Damnit, my original post got deleted- stupid new mouse. I lean towards Left-Libertarianism so take this with a grain of salt if you love capitalism

, but I am of the belief here that improved success in colonial ventures would significantly help the cause of French industrialization. Particularly in India and New France (Quebec AND Louisiana). Here's a few ideas I've had in the past and may explore if I have the time myself butL
- The Edict of Nantes can still happen, just have the King or Richlieu or someone with authority permit huguenots to settle in the New World. New France was sort of governed as a 'Christian paradise'; if you innovate a court official who does
not hold this view then it could happen anywhere, but otherwise Louisiana was then a claimed but largely unsettled portion of the territory. If huguenots are given free reign to settle there and form a royal colony, if they're lucky with no significant hurricanes/diseases/angry Native Americans turning off future potential settlers an
amerique française colony with portable wealth could emerge- one that the King/bureaucracy probably couldn't ignore over time easily (given wealth = more taxable capital) but one that could also
gain the capital that incentivizes industrialization.
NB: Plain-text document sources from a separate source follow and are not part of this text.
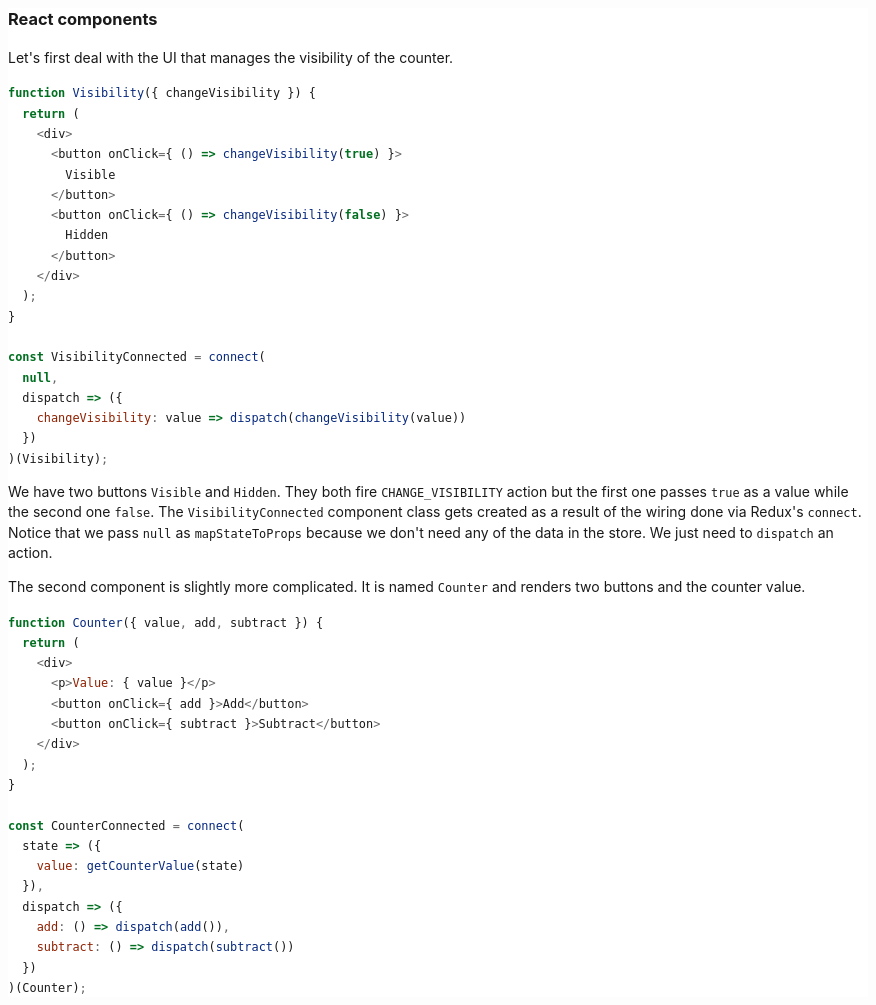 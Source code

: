 ### React components

Let's first deal with the UI that manages the visibility of the counter.

```js
function Visibility({ changeVisibility }) {
  return (
    <div>
      <button onClick={ () => changeVisibility(true) }>
        Visible
      </button>
      <button onClick={ () => changeVisibility(false) }>
        Hidden
      </button>
    </div>
  );
}

const VisibilityConnected = connect(
  null,
  dispatch => ({
    changeVisibility: value => dispatch(changeVisibility(value))
  })
)(Visibility);
```

We have two buttons `Visible` and `Hidden`. They both fire `CHANGE_VISIBILITY` action but the first one passes `true` as a value while the second one `false`. The `VisibilityConnected` component class gets created as a result of the wiring done via Redux's `connect`. Notice that we pass `null` as `mapStateToProps` because we don't need any of the data in the store. We just need to `dispatch` an action.

The second component is slightly more complicated. It is named `Counter` and renders two buttons and the counter value.

```js
function Counter({ value, add, subtract }) {
  return (
    <div>
      <p>Value: { value }</p>
      <button onClick={ add }>Add</button>
      <button onClick={ subtract }>Subtract</button>
    </div>
  );
}

const CounterConnected = connect(
  state => ({
    value: getCounterValue(state)
  }),
  dispatch => ({
    add: () => dispatch(add()),
    subtract: () => dispatch(subtract())
  })
)(Counter);
```
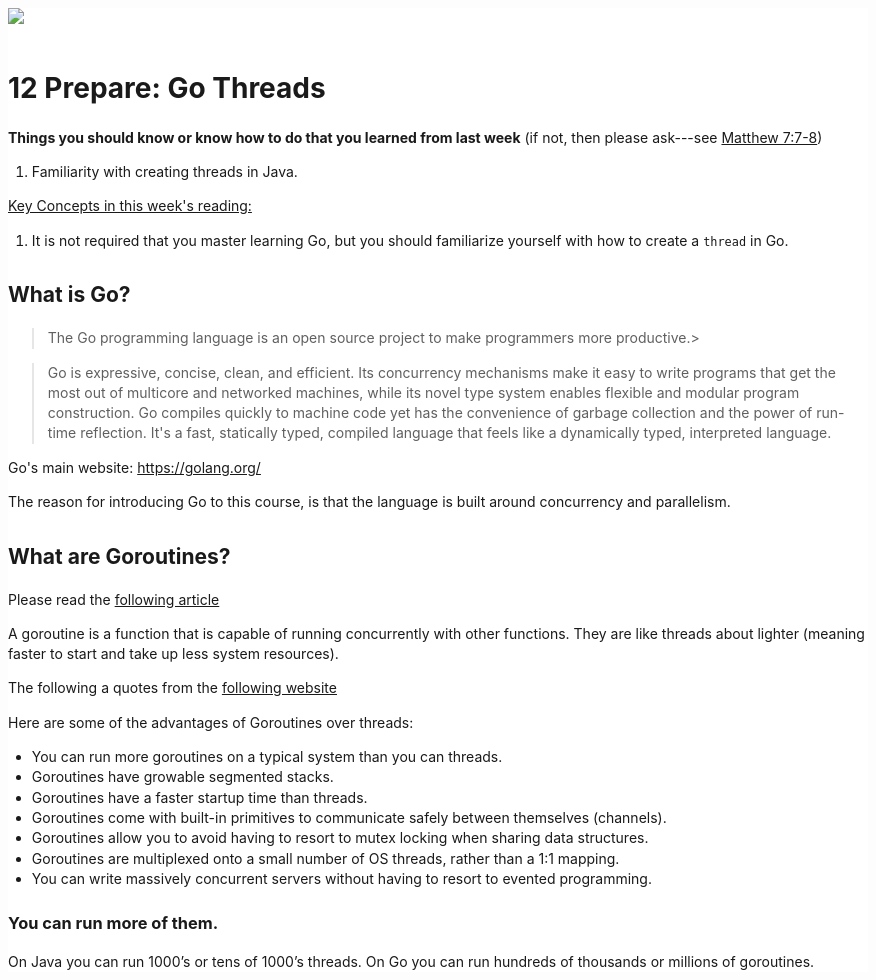 ![](../site/banner.png)

# 12 Prepare: Go Threads

**Things you should know or know how to do that you learned from last week**
(if not, then please ask---see [Matthew 7:7-8](https://www.churchofjesuschrist.org/study/scriptures/nt/matt/7?lang=eng))
1. Familiarity with creating threads in Java.

<ins>Key Concepts in this week's reading:</ins>
1. It is not required that you master learning Go, but you should familiarize yourself with how to create a `thread` in Go.

## What is Go?

> The Go programming language is an open source project to make programmers more productive.> 

> Go is expressive, concise, clean, and efficient. Its concurrency mechanisms make it easy to write programs that get the most out of multicore and networked machines, while its novel type system enables flexible and modular program construction. Go compiles quickly to machine code yet has the convenience of garbage collection and the power of run-time reflection. It's a fast, statically typed, compiled language that feels like a dynamically typed, interpreted language.

Go's main website: https://golang.org/

The reason for introducing Go to this course, is that the language is built around concurrency and parallelism.

## What are Goroutines?

Please read the [following article](https://www.golang-book.com/books/intro/10)

A goroutine is a function that is capable of running concurrently with other functions.  They are like threads about lighter (meaning faster to start and take up less system resources).

The following a quotes from the [following website](http://tleyden.github.io/blog/2014/10/30/goroutines-vs-threads/)


Here are some of the advantages of Goroutines over threads:

- You can run more goroutines on a typical system than you can threads.
- Goroutines have growable segmented stacks.
- Goroutines have a faster startup time than threads.
- Goroutines come with built-in primitives to communicate safely between themselves (channels).
- Goroutines allow you to avoid having to resort to mutex locking when sharing data structures.
- Goroutines are multiplexed onto a small number of OS threads, rather than a 1:1 mapping.
- You can write massively concurrent servers without having to resort to evented programming.


### You can run more of them.

On Java you can run 1000’s or tens of 1000’s threads. On Go you can run hundreds of thousands or millions of goroutines.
- More importantly I think, improved and earlier adventures in India could roll things along nicely. The wealth generated from a more territorially stable French India would likewise create a merchant class with the capital to buy land and subsidize technological innovations to help along industrialization.
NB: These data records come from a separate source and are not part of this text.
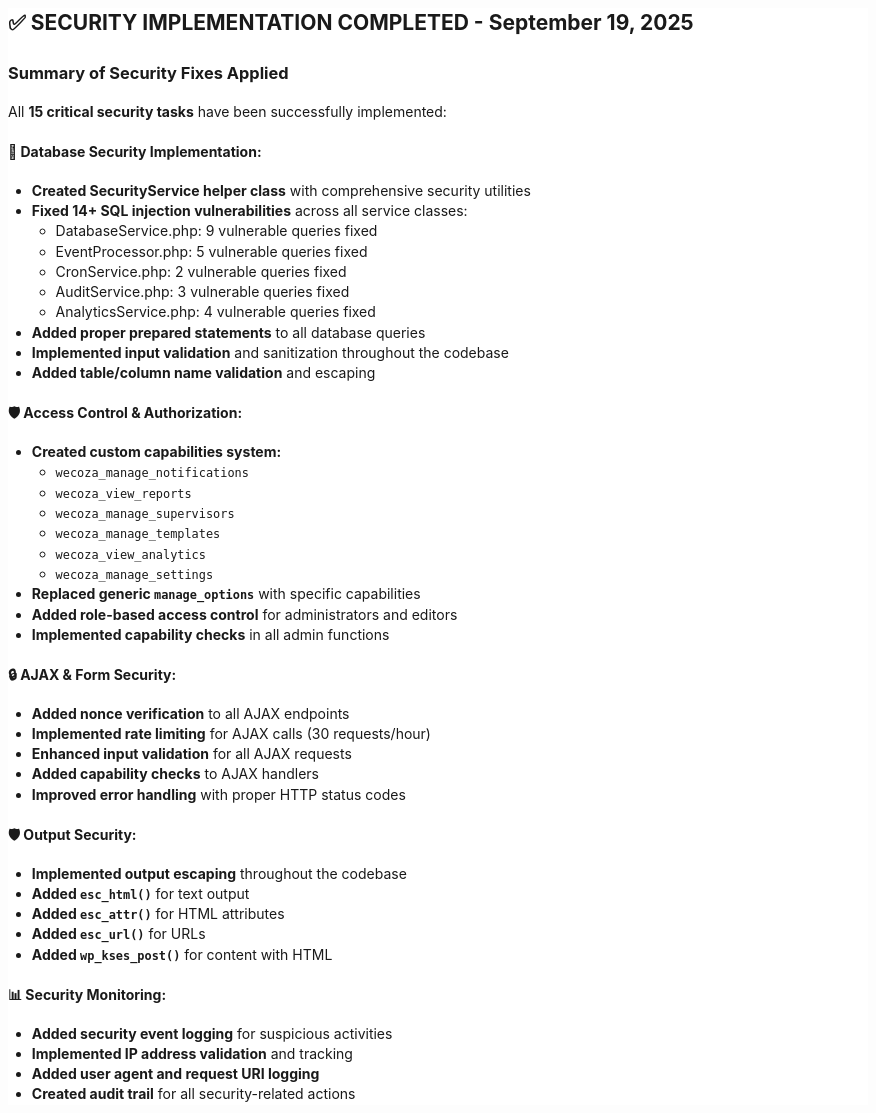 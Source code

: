 
## ✅ SECURITY IMPLEMENTATION COMPLETED - September 19, 2025

### Summary of Security Fixes Applied

All **15 critical security tasks** have been successfully implemented:

#### 🔐 Database Security Implementation:
- **Created SecurityService helper class** with comprehensive security utilities
- **Fixed 14+ SQL injection vulnerabilities** across all service classes:
  - DatabaseService.php: 9 vulnerable queries fixed
  - EventProcessor.php: 5 vulnerable queries fixed
  - CronService.php: 2 vulnerable queries fixed
  - AuditService.php: 3 vulnerable queries fixed
  - AnalyticsService.php: 4 vulnerable queries fixed
- **Added proper prepared statements** to all database queries
- **Implemented input validation** and sanitization throughout the codebase
- **Added table/column name validation** and escaping

#### 🛡️ Access Control & Authorization:
- **Created custom capabilities system:**
  - `wecoza_manage_notifications`
  - `wecoza_view_reports`
  - `wecoza_manage_supervisors`
  - `wecoza_manage_templates`
  - `wecoza_view_analytics`
  - `wecoza_manage_settings`
- **Replaced generic `manage_options`** with specific capabilities
- **Added role-based access control** for administrators and editors
- **Implemented capability checks** in all admin functions

#### 🔒 AJAX & Form Security:
- **Added nonce verification** to all AJAX endpoints
- **Implemented rate limiting** for AJAX calls (30 requests/hour)
- **Enhanced input validation** for all AJAX requests
- **Added capability checks** to AJAX handlers
- **Improved error handling** with proper HTTP status codes

#### 🛡️ Output Security:
- **Implemented output escaping** throughout the codebase
- **Added `esc_html()`** for text output
- **Added `esc_attr()`** for HTML attributes
- **Added `esc_url()`** for URLs
- **Added `wp_kses_post()`** for content with HTML

#### 📊 Security Monitoring:
- **Added security event logging** for suspicious activities
- **Implemented IP address validation** and tracking
- **Added user agent and request URI logging**
- **Created audit trail** for all security-related actions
These are just loose, haphazard guesses I'm tossing out before my exam so- I'd need to sit down and brush up again on pre-Industrial France and their colonial adventures in America, but I don't think these could hurt
EDIT: I realize a problem then emerges in "why didn't Spain industrialize then, given all their colonial adventures around the world?" I'll ponder that for a few minutes and see what I come up with.
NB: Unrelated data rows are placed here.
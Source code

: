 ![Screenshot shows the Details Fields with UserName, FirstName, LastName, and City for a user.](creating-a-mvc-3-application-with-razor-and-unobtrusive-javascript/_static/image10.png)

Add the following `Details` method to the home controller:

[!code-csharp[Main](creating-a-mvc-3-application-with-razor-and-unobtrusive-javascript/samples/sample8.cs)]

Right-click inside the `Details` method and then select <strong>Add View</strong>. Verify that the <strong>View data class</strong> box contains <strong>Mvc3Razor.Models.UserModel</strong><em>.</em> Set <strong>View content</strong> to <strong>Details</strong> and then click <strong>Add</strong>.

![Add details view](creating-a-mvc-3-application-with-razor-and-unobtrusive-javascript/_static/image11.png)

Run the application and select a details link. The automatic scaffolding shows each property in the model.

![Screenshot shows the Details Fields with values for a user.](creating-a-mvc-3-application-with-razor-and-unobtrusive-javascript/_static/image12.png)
EDIT2: The answer I fear is long-winded and my analysis, while incomplete and by no means exclusive, is nonetheless is useful for just conceptualizing some ways to get this TL to happen. The jist of what I'd imagine is colonial wealth, in the hands of an entrepreneurial merchant class with some political clout gives any given regime the capacity to develop industrial technology but reaching that capacity takes a number of different factors (as mentioned, mills, geography, the actual innovation and luck

) that- if you want to just explore it, I'd say just make them come together.